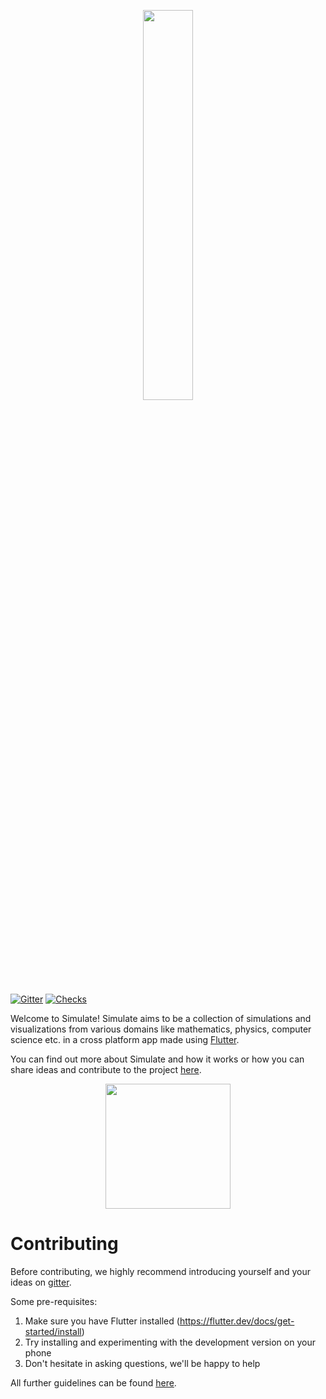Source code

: <p align="center">
    <a href="https://github.com/builtree/simulate">
        <img src="https://raw.githubusercontent.com/builtree/assets/simulate/documentation/SimulateTitle.svg" width=40%/>
    </a>
</p>

[![Gitter](https://badges.gitter.im/codEd-org/simulate.svg)](https://gitter.im/codEd-org/simulate?utm_source=badge&utm_medium=badge&utm_campaign=pr-badge)
[![Checks](https://github.com/builtree/simulate/actions/workflows/checks.yml/badge.svg)](https://github.com/builtree/simulate/actions/workflows/checks.yml)

Welcome to Simulate! Simulate aims to be a collection of simulations and visualizations from various domains like mathematics, physics, computer science etc. in a cross platform app made using [Flutter](https://flutter.dev/).

You can find out more about Simulate and how it works or how you can share ideas and contribute to the project [here](https://builtree.github.io/simulate/).

<p align="center">
    <a href="https://builtree.github.io/simulate/web">
        <img src="https://raw.githubusercontent.com/builtree/assets/simulate/documentation/LaunchWebApp.svg" width=200px>
        </img>
    </a>
</p>

# Contributing

Before contributing, we highly recommend introducing yourself and your ideas on [gitter](https://gitter.im/codEd-org/simulate).

Some pre-requisites:

1. Make sure you have Flutter installed (https://flutter.dev/docs/get-started/install)
2. Try installing and experimenting with the development version on your phone
3. Don't hesitate in asking questions, we'll be happy to help


All further guidelines can be found [here](https://builtree.github.io/simulate/contributing).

........

• **REQUIRED ACTION**: The required output is every line above that contains the string "assets".

• **OUTPUT**:
        <img src="https://raw.githubusercontent.com/builtree/assets/simulate/documentation/SimulateTitle.svg" width=40%/>
        <img src="https://raw.githubusercontent.com/builtree/assets/simulate/documentation/LaunchWebApp.svg" width=200px>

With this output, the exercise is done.